Darshansingh11 / AVLectures

Official repository of the paper "Unsupervised Audio-Visual Lecture Segmentation", WACV 2023
Creative Commons Zero v1.0 Universal
10 stars 1 forks source link

Format of the avlectures_train.pkl and avlectures_helper.pkl #3

Closed tejasrjain closed 9 months ago

tejasrjain commented 1 year ago

I am trying to reproduce the results. But can you please let me know how should the input be provided?

Darshansingh11 commented 1 year ago

Hi, Thank you for your interest in our work. Please refer to the paper for the exact details. I will release the entire pipeline by the end of this month.

tejasrjain commented 1 year ago

Hello, Thanks for your reply and the great work you did. I tried to use the details as specified in the paper. I couldn't figure how to split the videos in 10-15 seconds as we also need to map that with ocr text as well. So how you make sure that the frame we have ocr text is also included in the frames we extracted the video features.

Darshansingh11 commented 10 months ago

Hi. Sorry, for the late response. I have updated the readme with instructions on how to train and evaluate the model. Please check it out. You can split any lecture of your choice into 10s-15s clips using ffmpeg and follow the instructions in readme to extract the features. Then, bind all the features into a single pickle file (similar to dataset_v1_helper.pkl which I will upload shortly. I am facing some issues while uploading large files). I am attaching a screenshot to help visualize the data format. data_format We obtain OCR for the last frame of a 10-15s clip.
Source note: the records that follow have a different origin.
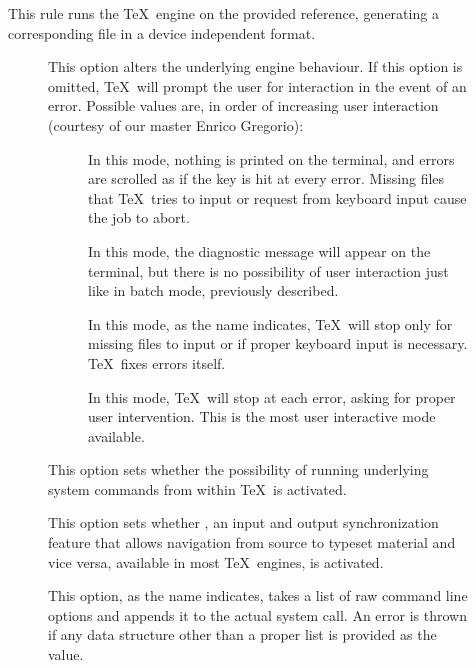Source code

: \begin{description}
\item[]
This rule runs the  \TeX\ engine on the provided  reference, generating a corresponding file in a device independent format.

\begin{description}
\item[] This option alters the underlying engine behaviour. If this option is omitted, \TeX\ will prompt the user for interaction in the event of an error. Possible values are, in order of increasing user interaction (courtesy of our master Enrico Gregorio):

\begin{description}
\item[] In this mode, nothing is printed on the terminal, and errors are scrolled as if the  key is hit at every error. Missing files that \TeX\ tries to input or request from keyboard input cause the job to abort.

\item[] In this mode, the diagnostic message will appear on the terminal, but there is no possibility of user interaction just like in batch mode, previously described.

\item[] In this mode, as the name indicates, \TeX\ will stop only for missing files to input or if proper keyboard input is necessary. \TeX\ fixes errors itself.

\item[] In this mode, \TeX\ will stop at each error, asking for proper user intervention. This is the most user interactive mode available.
\end{description}

\item[] This option sets whether the possibility of running underlying system commands from within \TeX\ is activated.

\item[] This option sets whether , an input and output synchronization feature that allows navigation from source to typeset material and vice versa, available in most \TeX\ engines, is activated.

\item[] This option, as the name indicates, takes a list of raw command line options and appends it to the actual system call. An error is thrown if any data structure other than a proper list is provided as the value.
\end{description}


\end{description}
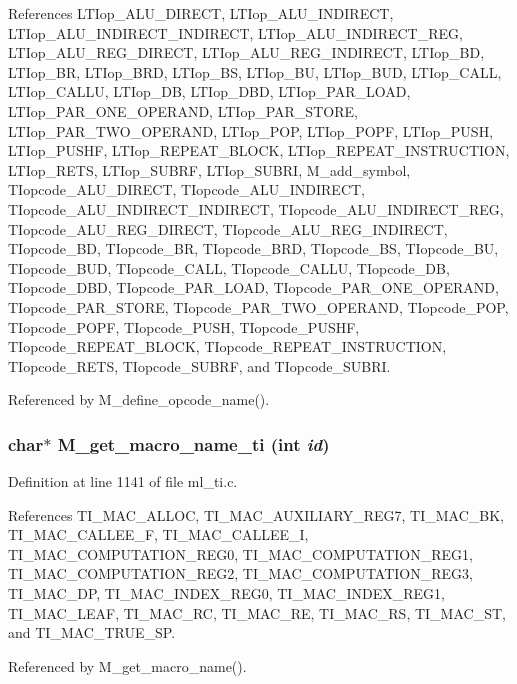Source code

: References LTIop\_\-ALU\_\-DIRECT, LTIop\_\-ALU\_\-INDIRECT, LTIop\_\-ALU\_\-INDIRECT\_\-INDIRECT, LTIop\_\-ALU\_\-INDIRECT\_\-REG, LTIop\_\-ALU\_\-REG\_\-DIRECT, LTIop\_\-ALU\_\-REG\_\-INDIRECT, LTIop\_\-BD, LTIop\_\-BR, LTIop\_\-BRD, LTIop\_\-BS, LTIop\_\-BU, LTIop\_\-BUD, LTIop\_\-CALL, LTIop\_\-CALLU, LTIop\_\-DB, LTIop\_\-DBD, LTIop\_\-PAR\_\-LOAD, LTIop\_\-PAR\_\-ONE\_\-OPERAND, LTIop\_\-PAR\_\-STORE, LTIop\_\-PAR\_\-TWO\_\-OPERAND, LTIop\_\-POP, LTIop\_\-POPF, LTIop\_\-PUSH, LTIop\_\-PUSHF, LTIop\_\-REPEAT\_\-BLOCK, LTIop\_\-REPEAT\_\-INSTRUCTION, LTIop\_\-RETS, LTIop\_\-SUBRF, LTIop\_\-SUBRI, M\_\-add\_\-symbol, TIopcode\_\-ALU\_\-DIRECT, TIopcode\_\-ALU\_\-INDIRECT, TIopcode\_\-ALU\_\-INDIRECT\_\-INDIRECT, TIopcode\_\-ALU\_\-INDIRECT\_\-REG, TIopcode\_\-ALU\_\-REG\_\-DIRECT, TIopcode\_\-ALU\_\-REG\_\-INDIRECT, TIopcode\_\-BD, TIopcode\_\-BR, TIopcode\_\-BRD, TIopcode\_\-BS, TIopcode\_\-BU, TIopcode\_\-BUD, TIopcode\_\-CALL, TIopcode\_\-CALLU, TIopcode\_\-DB, TIopcode\_\-DBD, TIopcode\_\-PAR\_\-LOAD, TIopcode\_\-PAR\_\-ONE\_\-OPERAND, TIopcode\_\-PAR\_\-STORE, TIopcode\_\-PAR\_\-TWO\_\-OPERAND, TIopcode\_\-POP, TIopcode\_\-POPF, TIopcode\_\-PUSH, TIopcode\_\-PUSHF, TIopcode\_\-REPEAT\_\-BLOCK, TIopcode\_\-REPEAT\_\-INSTRUCTION, TIopcode\_\-RETS, TIopcode\_\-SUBRF, and TIopcode\_\-SUBRI.

Referenced by M\_\-define\_\-opcode\_\-name().
\subsubsection{\setlength{\rightskip}{0pt plus 5cm}char$\ast$ M\_\-get\_\-macro\_\-name\_\-ti (int {\em id})}\label{m__ti_8h_1253c117d601ea643a109dc732cc72a8}




Definition at line 1141 of file ml\_\-ti.c.

References TI\_\-MAC\_\-ALLOC, TI\_\-MAC\_\-AUXILIARY\_\-REG7, TI\_\-MAC\_\-BK, TI\_\-MAC\_\-CALLEE\_\-F, TI\_\-MAC\_\-CALLEE\_\-I, TI\_\-MAC\_\-COMPUTATION\_\-REG0, TI\_\-MAC\_\-COMPUTATION\_\-REG1, TI\_\-MAC\_\-COMPUTATION\_\-REG2, TI\_\-MAC\_\-COMPUTATION\_\-REG3, TI\_\-MAC\_\-DP, TI\_\-MAC\_\-INDEX\_\-REG0, TI\_\-MAC\_\-INDEX\_\-REG1, TI\_\-MAC\_\-LEAF, TI\_\-MAC\_\-RC, TI\_\-MAC\_\-RE, TI\_\-MAC\_\-RS, TI\_\-MAC\_\-ST, and TI\_\-MAC\_\-TRUE\_\-SP.

Referenced by M\_\-get\_\-macro\_\-name().
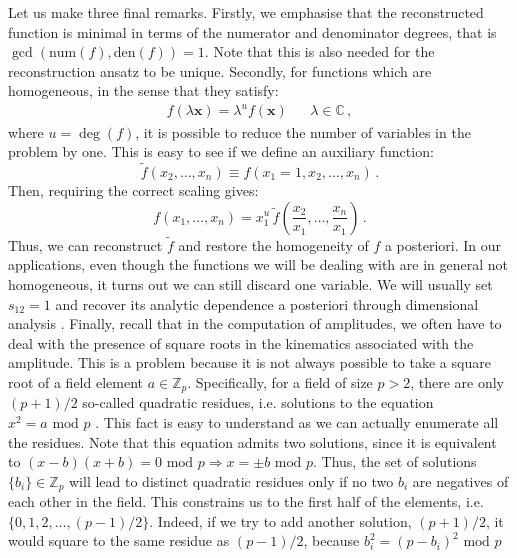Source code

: \documentclass[main.tex]{subfiles}
\begin{document}
Let us make three final remarks. Firstly, we emphasise that the reconstructed function is minimal in terms of the numerator and denominator degrees, that is $\gcd \left(\text{num}(f), \text{den}(f) \right) = 1$. Note that this is also needed for the reconstruction ansatz to be unique. Secondly, for functions which are homogeneous, in the sense that they satisfy:
\begin{align}
    f(\lambda \mathbf{x}) = \lambda^u f(\mathbf{x}) && \lambda \in \mathbb{C} \,,
\end{align}
where $u=\deg (f)$, it is possible to reduce the number of variables in the problem by one. This is easy to see if we define an auxiliary function:
\begin{equation}
    \tilde{f}(x_2, \ldots, x_n) \equiv f(x_1=1, x_2, \ldots, x_n)\,.
\end{equation}
Then, requiring the correct scaling gives:
\begin{equation}
    f(x_1, \ldots, x_n) = x_1^u \, \tilde{f}\left(\frac{x_2}{x_1}, \ldots, \frac{x_n}{x_1}\right) \,.
\end{equation}
Thus, we can reconstruct $\tilde{f}$ and restore the homogeneity of $f$ a posteriori. In our applications, even though the functions we will be dealing with are in general not homogeneous, it turns out we can still discard one variable. We will usually set $s_{12} = 1$ and recover its analytic dependence a posteriori through dimensional analysis  . Finally, recall that in the computation of amplitudes, we often have to deal with the presence of square roots in the kinematics associated with the amplitude. This is a problem because it is not always possible to take a square root of a field element $a \in \mathbb{Z}_p$. Specifically, for a field of size $p>2$, there are only $(p+1)/2$ so-called quadratic residues, i.e. solutions to the equation $x^2=a \text{ mod } p$ \cite{hardy2008introduction}. This fact is easy to understand as we can actually enumerate all the residues. Note that this equation admits two solutions, since it is equivalent to $(x-b)(x+b)=0 \text{ mod } p \Longrightarrow x = \pm b \text{ mod } p$. Thus, the set of solutions $\{b_i\} \in \mathbb{Z}_p$ will lead to distinct quadratic residues only if no two $b_i$ are negatives of each other in the field. This constrains us to the first half of the elements, i.e. $\{0, 1, 2, \ldots, (p-1)/2 \}$. Indeed, if we try to add another solution, $(p+1)/2$, it would square to the same residue as $(p-1)/2$, because $b_i^2 = (p-b_i)^2 \text{ mod }p$
\end{document}
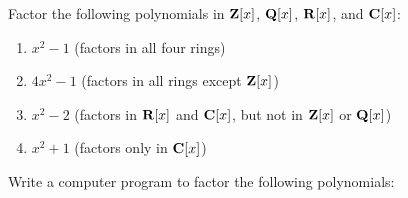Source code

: \begin{comment}

\mysection{Axiom Soup}

At this point, the reader might begin to suspect that we build up a
theory from our axioms, and whenever we get stuck, we introduce a new
axiom so that we can move forward!  In a sense, this is true, but
don't miss an important point.  While the axioms are axioms in the
sense that you can't prove U1 or I1 for an arbitrary ring (i.e, just
given the R axioms), they are also theorems in the sense that we can
prove them for the particular systems of interest to us.  We prove the
axioms both for our base system ${\bf Z}$ (the integers form a unique
factorization domain), and for any constructed system ${\cal F}[x]$ (a
polynomial ring in a single {\it transcendental} variable over a field
is also a unique factorization domain).

Let me close this chapter by proving this in a series of theorems.

\end{comment}

\vfill\eject
{}

Factor the following polynomials in ${\bf Z}[x]$, ${\bf Q}[x]$, ${\bf R}[x]$, and ${\bf C}[x]$:

\begin{enumerate}
\item $x^2-1$  (factors in all four rings)
\item $4x^2-1$ (factors in all rings except ${\bf Z}[x]$)
\item $x^2-2$  (factors in ${\bf R}[x]$ and ${\bf C}[x]$, but not in ${\bf Z}[x]$ or ${\bf Q}[x]$)
\item $x^2+1$  (factors only in ${\bf C}[x]$)
\end{enumerate}

Write a computer program to factor the following polynomials:

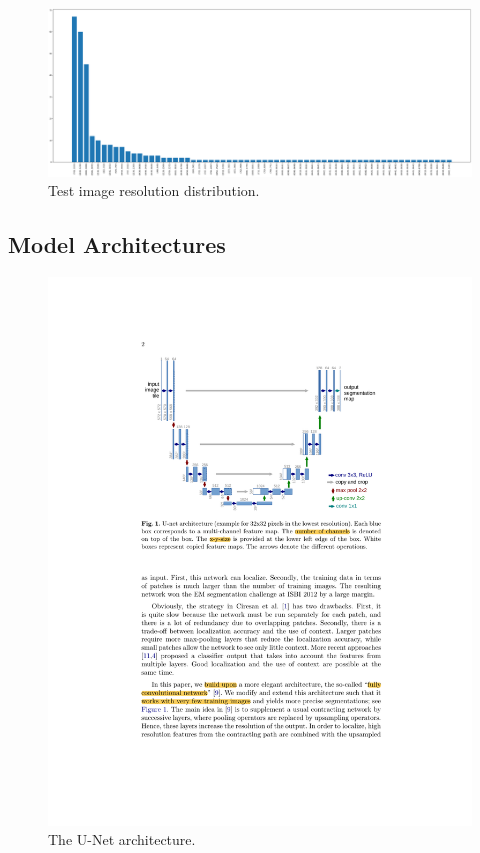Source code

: \begin{figure}[htb!]
  \centering
  \includegraphics[width=\textwidth]{assets/test_image_resolutions.pdf}
  \caption{Test image resolution distribution.}
  \label{figure:3}
\end{figure}

\subsection{Model Architectures}

\begin{figure}[htb!]
  \centering
  \includegraphics[width=\textwidth]{assets/u_net.pdf}
  \caption[Lesion Images]{The U-Net architecture.}
  \label{u_net}
\end{figure}

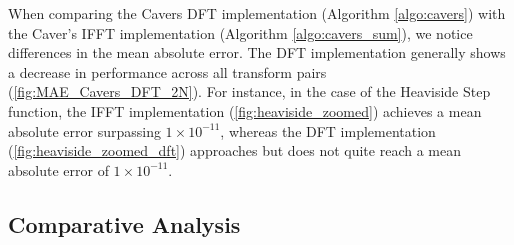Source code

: \documentclass[a4paper]{report}
\begin{document}
When comparing the Cavers DFT implementation (Algorithm \ref{algo:cavers}) with the Caver's IFFT implementation (Algorithm \ref{algo:cavers_sum}), we notice differences in the mean absolute error. The DFT implementation generally shows a decrease in performance across all transform pairs (\autoref{fig:MAE_Cavers_DFT_2N}). For instance, in the case of the Heaviside Step function, the IFFT implementation (\autoref{fig:heaviside_zoomed}) achieves a mean absolute error surpassing $1 \times 10^{-11}$, whereas the DFT implementation (\autoref{fig:heaviside_zoomed_dft}) approaches but does not quite reach a mean absolute error of $1 \times 10^{-11}$.

\subsection{Comparative Analysis}
\end{document}
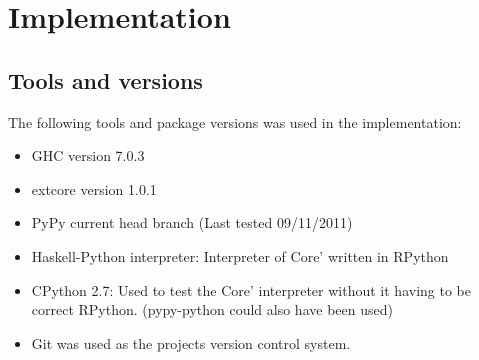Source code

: 
\section{Implementation}

\subsection{Tools and versions}

The following tools and package versions was used in the implementation:

\begin{itemize}
\item GHC version 7.0.3
\item extcore version 1.0.1
\item PyPy current head branch (Last tested 09/11/2011)
\item Haskell-Python interpreter: Interpreter of Core' written in RPython
\item CPython 2.7: Used to test the Core' interpreter without it having to be correct RPython.
(pypy-python could also have been used)
\item Git was used as the projects version control system.
\end{itemize}







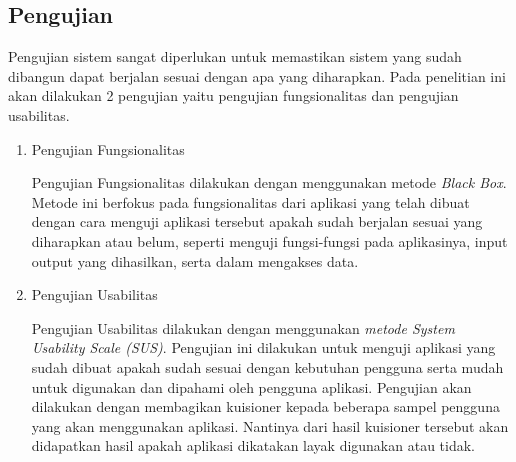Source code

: \subsection{Pengujian}
Pengujian sistem sangat diperlukan untuk memastikan sistem yang sudah dibangun dapat berjalan sesuai dengan apa yang diharapkan. Pada penelitian ini akan dilakukan 2 pengujian yaitu pengujian fungsionalitas dan pengujian usabilitas.

\begin{enumerate}
\item Pengujian Fungsionalitas
\par Pengujian Fungsionalitas dilakukan dengan menggunakan metode \textit{Black Box}. Metode ini berfokus pada fungsionalitas dari aplikasi yang telah dibuat dengan cara menguji aplikasi tersebut apakah sudah berjalan sesuai yang diharapkan atau belum, seperti menguji fungsi-fungsi pada aplikasinya, input output yang dihasilkan, serta dalam mengakses data.
\item Pengujian Usabilitas
\par Pengujian Usabilitas dilakukan dengan menggunakan \textit{metode System Usability Scale (SUS)}. Pengujian ini dilakukan untuk menguji aplikasi yang sudah dibuat apakah sudah sesuai dengan kebutuhan pengguna serta mudah untuk digunakan dan dipahami oleh pengguna aplikasi. Pengujian akan dilakukan dengan membagikan kuisioner kepada beberapa sampel pengguna yang akan menggunakan aplikasi. Nantinya dari hasil kuisioner tersebut akan didapatkan hasil apakah aplikasi dikatakan layak digunakan atau tidak. 
\end{enumerate}


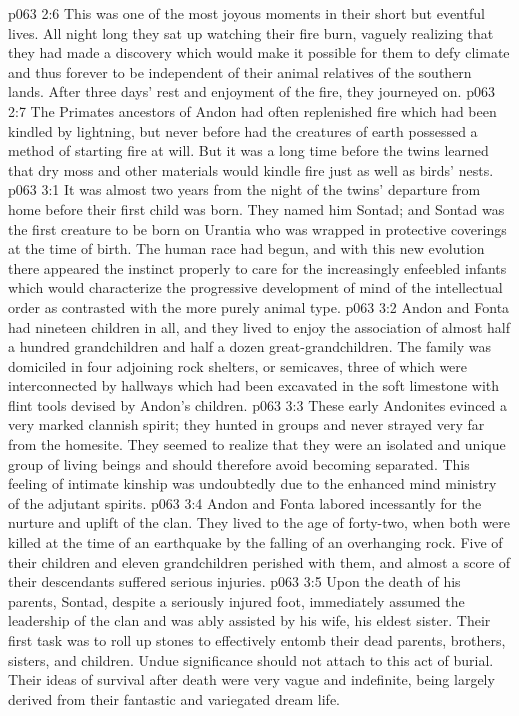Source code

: \vs p063 2:6 This was one of the most joyous moments in their short but eventful lives. All night long they sat up watching their fire burn, vaguely realizing that they had made a discovery which would make it possible for them to defy climate and thus forever to be independent of their animal relatives of the southern lands. After three days’ rest and enjoyment of the fire, they journeyed on.
\vs p063 2:7 The Primates ancestors of Andon had often replenished fire which had been kindled by lightning, but never before had the creatures of earth possessed a method of starting fire at will. But it was a long time before the twins learned that dry moss and other materials would kindle fire just as well as birds’ nests.
\vs p063 3:1 It was almost two years from the night of the twins’ departure from home before their first child was born. They named him Sontad; and Sontad was the first creature to be born on Urantia who was wrapped in protective coverings at the time of birth. The human race had begun, and with this new evolution there appeared the instinct properly to care for the increasingly enfeebled infants which would characterize the progressive development of mind of the intellectual order as contrasted with the more purely animal type.
\vs p063 3:2 Andon and Fonta had nineteen children in all, and they lived to enjoy the association of almost half a hundred grandchildren and half a dozen great\hyp{}grandchildren. The family was domiciled in four adjoining rock shelters, or semicaves, three of which were interconnected by hallways which had been excavated in the soft limestone with flint tools devised by Andon’s children.
\vs p063 3:3 These early Andonites evinced a very marked clannish spirit; they hunted in groups and never strayed very far from the homesite. They seemed to realize that they were an isolated and unique group of living beings and should therefore avoid becoming separated. This feeling of intimate kinship was undoubtedly due to the enhanced mind ministry of the adjutant spirits.
\vs p063 3:4 \pc Andon and Fonta labored incessantly for the nurture and uplift of the clan. They lived to the age of forty\hyp{}two, when both were killed at the time of an earthquake by the falling of an overhanging rock. Five of their children and eleven grandchildren perished with them, and almost a score of their descendants suffered serious injuries.
\vs p063 3:5 Upon the death of his parents, Sontad, despite a seriously injured foot, immediately assumed the leadership of the clan and was ably assisted by his wife, his eldest sister. Their first task was to roll up stones to effectively entomb their dead parents, brothers, sisters, and children. Undue significance should not attach to this act of burial. Their ideas of survival after death were very vague and indefinite, being largely derived from their fantastic and variegated dream life.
haiahaiah commented 10 months ago

Hi~ Thanks for the update, I'd like to know your specific process for dividing the video into 10-15 seconds. According to my understanding, each video has a topic boundary label first, and then the video is divided into 10-15 second segments. In this process, it is necessary to ensure that the topic boundary is at the end of a certain segment to be classified. If so, will it involve label leakage?

Darshansingh11 commented 10 months ago

Hi, we divide a single lecture video into 10s-15s clips. This is independent of the boundary labels (we are doing segmentation in an unsupervised manner and do not rely on ground truth labels). 10s-15s clip is the atomic unit that we operate on. We just divide a video into N segments of 10s-15s each using ffmpeg. It is true that there can be some boundaries that can occur in between 10s-15s clips. This is captured by the BS@K metric. Hence, we have also experimented with smaller duration clips where the chances of boundary occurrence are less, i.e., with 4s-8s clips. Please check the supplementary section of our paper for more details.

Darshansingh11 commented 9 months ago

Hi. I am closing this issue. All the files are uploaded. In case you have any further doubts/queries please raise a new issue. Thanks!